Pour le reste je n’ai jamais été un fan passionné du Maître de Salzbourg, de Berlin et même de Vienne, mais malgré mes réserves, quand un ami non mélomane me demande des conseils musicaux pour des cadeaux, je réponds toujours, « si tu hésites, prends Karajan. Ce ne sera peut-être pas ma version de référence, mais tu auras la garantie, toujours, d’un très haut niveau. »

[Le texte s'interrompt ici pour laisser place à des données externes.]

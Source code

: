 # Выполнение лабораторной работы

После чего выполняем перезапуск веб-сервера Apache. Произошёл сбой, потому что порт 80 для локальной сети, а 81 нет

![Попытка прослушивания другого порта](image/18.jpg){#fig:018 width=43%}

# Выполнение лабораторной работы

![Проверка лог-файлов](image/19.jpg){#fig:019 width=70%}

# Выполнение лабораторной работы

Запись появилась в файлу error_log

C’est dans ce sens et avec cet esprit qu’il faut écouter la compilation que DG vient de faire paraître sous le titre racoleur mais assez juste «Classic Karajan» et qui a excité ma curiosité (malsaine dirons certains). Classic, parce que si le mot classicisme a un sens, c’est bien à propos d’Herbert von Karajan. Classicisme comme référence, classicisme comme juste milieu, classicisme comme « à étudier dans les classes », classicisme comme « rien de trop moderne ». Et Karajan, parce que c’est probablement le seul nom de chef d’orchestre encore connu du très grand public. Évidemment, vu sa production discographique, on trouve toujours au détour des bacs de disquaires  un (des) enregistrement(s) de Karajan.

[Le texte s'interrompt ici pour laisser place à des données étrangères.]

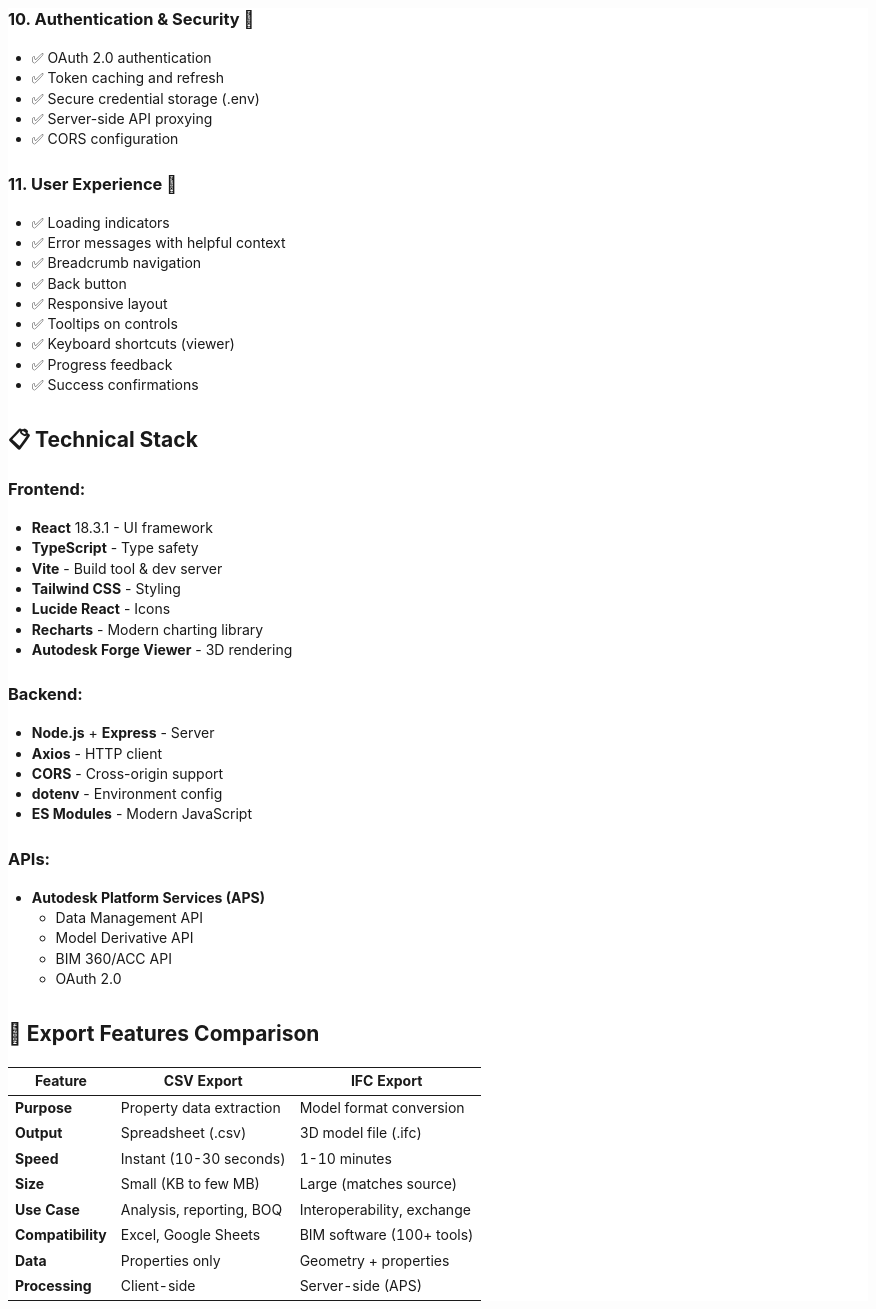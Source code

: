 ### 10. **Authentication & Security** 🔐
- ✅ OAuth 2.0 authentication
- ✅ Token caching and refresh
- ✅ Secure credential storage (.env)
- ✅ Server-side API proxying
- ✅ CORS configuration

### 11. **User Experience** 🎯
- ✅ Loading indicators
- ✅ Error messages with helpful context
- ✅ Breadcrumb navigation
- ✅ Back button
- ✅ Responsive layout
- ✅ Tooltips on controls
- ✅ Keyboard shortcuts (viewer)
- ✅ Progress feedback
- ✅ Success confirmations

## 📋 Technical Stack

### Frontend:
- **React** 18.3.1 - UI framework
- **TypeScript** - Type safety
- **Vite** - Build tool & dev server
- **Tailwind CSS** - Styling
- **Lucide React** - Icons
- **Recharts** - Modern charting library
- **Autodesk Forge Viewer** - 3D rendering

### Backend:
- **Node.js** + **Express** - Server
- **Axios** - HTTP client
- **CORS** - Cross-origin support
- **dotenv** - Environment config
- **ES Modules** - Modern JavaScript

### APIs:
- **Autodesk Platform Services (APS)**
  - Data Management API
  - Model Derivative API
  - BIM 360/ACC API
  - OAuth 2.0

## 🎯 Export Features Comparison

| Feature | CSV Export | IFC Export |
|---------|-----------|-----------|
| **Purpose** | Property data extraction | Model format conversion |
| **Output** | Spreadsheet (.csv) | 3D model file (.ifc) |
| **Speed** | Instant (10-30 seconds) | 1-10 minutes |
| **Size** | Small (KB to few MB) | Large (matches source) |
| **Use Case** | Analysis, reporting, BOQ | Interoperability, exchange |
| **Compatibility** | Excel, Google Sheets | BIM software (100+ tools) |
| **Data** | Properties only | Geometry + properties |
| **Processing** | Client-side | Server-side (APS) |
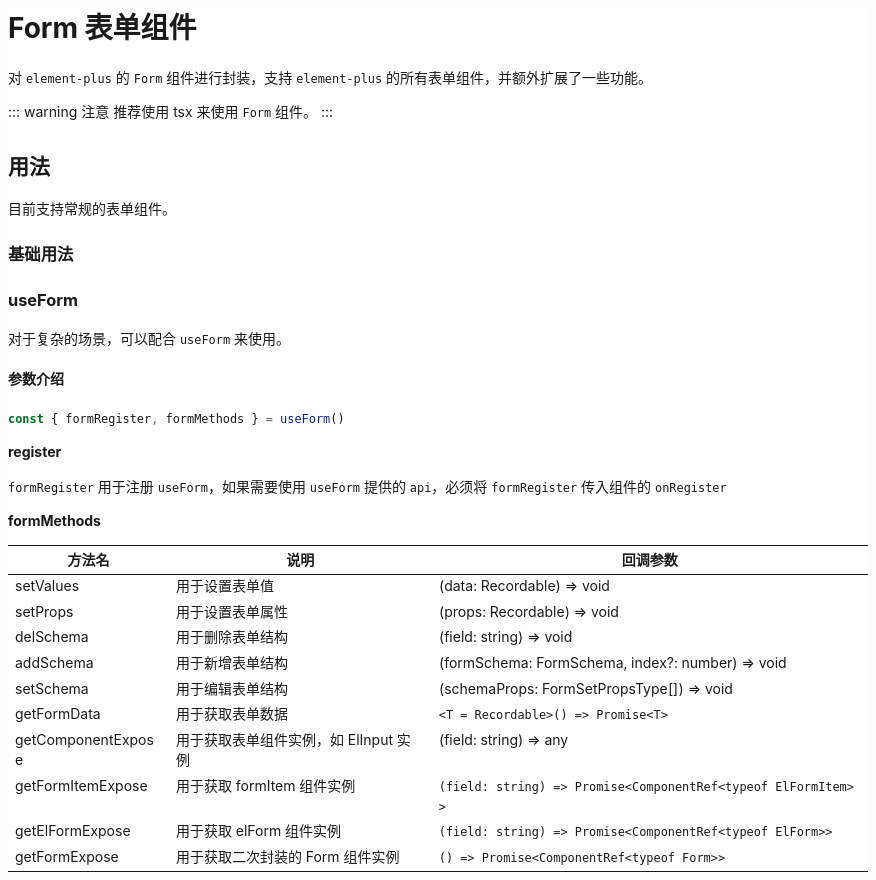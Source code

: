 # Form 表单组件

对 `element-plus` 的 `Form` 组件进行封装，支持 `element-plus` 的所有表单组件，并额外扩展了一些功能。
 

::: warning 注意
推荐使用 tsx 来使用 `Form` 组件。
:::

## 用法

目前支持常规的表单组件。

### 基础用法
<preview path="../../examples/components/Form/BasicForm.vue" title="使用方法" description="参照当前实例代码"></preview>
 

### useForm

对于复杂的场景，可以配合 `useForm` 来使用。
<preview path="../../examples/components/Form/UseForm.vue" title="使用方法" description="参照当前实例代码"></preview>
 

#### 参数介绍

```ts
const { formRegister, formMethods } = useForm()
```

**register**

`formRegister` 用于注册 `useForm`，如果需要使用 `useForm` 提供的 `api`，必须将 `formRegister` 传入组件的 `onRegister`

**formMethods**

| 方法名 | 说明 | 回调参数 |
| ---- | ---- | ---- |
| setValues | 用于设置表单值 | (data: Recordable) => void |
| setProps | 用于设置表单属性 | (props: Recordable) => void |
| delSchema | 用于删除表单结构 | (field: string) => void |
| addSchema | 用于新增表单结构 | (formSchema: FormSchema, index?: number) => void |
| setSchema | 用于编辑表单结构 | (schemaProps: FormSetPropsType[]) => void |
| getFormData | 用于获取表单数据 | `<T = Recordable>() => Promise<T>` |
| getComponentExpose | 用于获取表单组件实例，如 ElInput 实例 | (field: string) => any |
| getFormItemExpose | 用于获取 formItem 组件实例 | `(field: string) => Promise<ComponentRef<typeof ElFormItem>>` |
| getElFormExpose | 用于获取 elForm 组件实例 | `(field: string) => Promise<ComponentRef<typeof ElForm>>` |
| getFormExpose | 用于获取二次封装的 Form 组件实例 | `() => Promise<ComponentRef<typeof Form>>` |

Quel peut être le sens d’une telle compilation ? Elle s’adresse évidemment à un public non mélomane, à ceux qui, curieux, veulent aborder le monde de la musique dite classique avec un « classic », et avec l’assurance que donne le grand nom de référence. Elle s’adresse aux grands-parents ou aux parrains-marraines mélomanes voulant faire un cadeau au petit fils/filleul pour l’introduire à la musique classique ou au fiancé mélomane qui désespère de sa fiancée folle de heavy métal (en cadeau de rupture?).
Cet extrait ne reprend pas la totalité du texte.